Level 2—Learning: this level measures what the trainees learned.

  • What did trainees learn from the programme based on pre-and post-training tests?
  • With programmes that focus on practical skills, trainees have to demonstrate the new skills they have learned.

This evaluation is done through tests (paper and practical), self-evaluation questionnaires, and interviews.

These two levels are the easiest to evaluate and so are the ones most conducted by HR Departments. Modern software allows the use of online evaluation which not only speeds up the process but also makes it easier to analyse the data and present the results graphically using appropriate charts. Evaluation of these two levels is most useful for programme improvement through the feedback they provide.

The real challenge is the evaluation done at levels 3 and 4, which focus on the actual impact of the training on performance and productivity.

Level 3—Behaviour: This level measures the actual transfer of knowledge/skills/attitude back on-the-job; consequently, this evaluation is done weeks and months after the training is completed, maybe several times. This level measures:

  • Are the trainees successfully implementing what they learned when performing their tasks?
  • Is the change in behaviour/attitude transient or lasting?

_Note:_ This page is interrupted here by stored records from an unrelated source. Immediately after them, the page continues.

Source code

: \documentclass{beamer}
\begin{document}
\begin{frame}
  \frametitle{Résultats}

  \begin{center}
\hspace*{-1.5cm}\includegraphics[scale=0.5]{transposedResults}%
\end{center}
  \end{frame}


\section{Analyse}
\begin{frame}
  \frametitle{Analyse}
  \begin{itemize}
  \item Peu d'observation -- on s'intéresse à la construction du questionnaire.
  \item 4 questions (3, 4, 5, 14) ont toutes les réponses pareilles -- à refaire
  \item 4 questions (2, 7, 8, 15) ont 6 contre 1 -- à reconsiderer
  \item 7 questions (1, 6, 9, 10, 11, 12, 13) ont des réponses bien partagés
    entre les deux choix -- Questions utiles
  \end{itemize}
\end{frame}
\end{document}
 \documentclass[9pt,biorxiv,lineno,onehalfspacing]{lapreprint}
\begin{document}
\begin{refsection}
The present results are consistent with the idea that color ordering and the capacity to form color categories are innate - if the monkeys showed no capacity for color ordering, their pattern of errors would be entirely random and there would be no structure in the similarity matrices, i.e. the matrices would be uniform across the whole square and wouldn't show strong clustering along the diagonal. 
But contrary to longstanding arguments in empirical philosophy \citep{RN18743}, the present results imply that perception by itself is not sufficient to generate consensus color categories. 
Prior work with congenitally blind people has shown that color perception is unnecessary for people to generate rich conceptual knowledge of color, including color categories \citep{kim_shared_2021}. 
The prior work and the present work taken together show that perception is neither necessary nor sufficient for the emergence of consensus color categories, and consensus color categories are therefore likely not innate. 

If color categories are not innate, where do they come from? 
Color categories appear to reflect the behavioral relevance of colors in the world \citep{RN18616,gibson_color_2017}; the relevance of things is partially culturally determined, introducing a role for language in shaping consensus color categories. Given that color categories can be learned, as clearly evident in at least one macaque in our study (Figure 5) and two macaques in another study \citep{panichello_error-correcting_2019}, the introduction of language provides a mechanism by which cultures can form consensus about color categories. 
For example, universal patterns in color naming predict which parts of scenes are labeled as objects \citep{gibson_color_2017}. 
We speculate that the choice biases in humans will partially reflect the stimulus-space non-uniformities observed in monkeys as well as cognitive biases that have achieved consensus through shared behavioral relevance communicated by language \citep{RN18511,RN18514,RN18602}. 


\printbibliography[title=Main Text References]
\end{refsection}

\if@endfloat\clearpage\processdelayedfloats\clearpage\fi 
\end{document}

Success at this level requires a process of ongoing support, reinforcement, and continued learning. This level is measured through observation, interviews, and reports by supervisors (some companies use 360-degree reviews), and by metrics that measure the specific objectives of the training; e.g., customer satisfaction, effectively closing sales, improved performance of tasks, fewer errors, etc.

Level 4—Results: This level is the most difficult and costly level to measure; hence, this level of evaluation is done mainly for the most critical and costly programmes.

The  “New World Kirkpatrick Model" stresses using the model from the end to the beginning. Starting with identifying the level 4 results you want to accomplish you specify ‘Leading Indicators’ that will show if you have achieved your goals (for example, depending on the objectives of the programme—increased employee retention, increased productivity, improved customer satisfaction scores, increased sales, reduction in errors/waste, improved quality, improved staff morale). Having established the desired level 4 results, you then determine the specific changes in behaviour required to achieve these results. It is important to operationalise these behavioural changes as specifically as possible so they can be measured. Having established the metrics, you determine the methods you will use to gather and analyse data. Finally, based on this analysis, you design and implement the training programme.

One cost-effective approach to measuring levels 3 and 4 involves the establishment of an online community restricted to the trainees and trainers of a recently concluded programme. This online platform allows participants to share the challenges they face in applying what they learnt; participants share their solutions and support each other. This approach uses the power of peer-to-peer learning along with positive reinforcement from trainers as the trainees engage in this process. This online community is kept active for several months and at the end a summary of what transpires is prepared as a level 3/4 evaluation report for managers.

By systematically evaluating the learning process, knowledge acquisition, behaviour change, and overall organisational impact, the Kirkpatrick Model helps organisations make data-driven decisions to improve training outcomes and maximise return on investment. This model and other such methods serve as a valuable tool for organisations seeking to optimise their training and development efforts.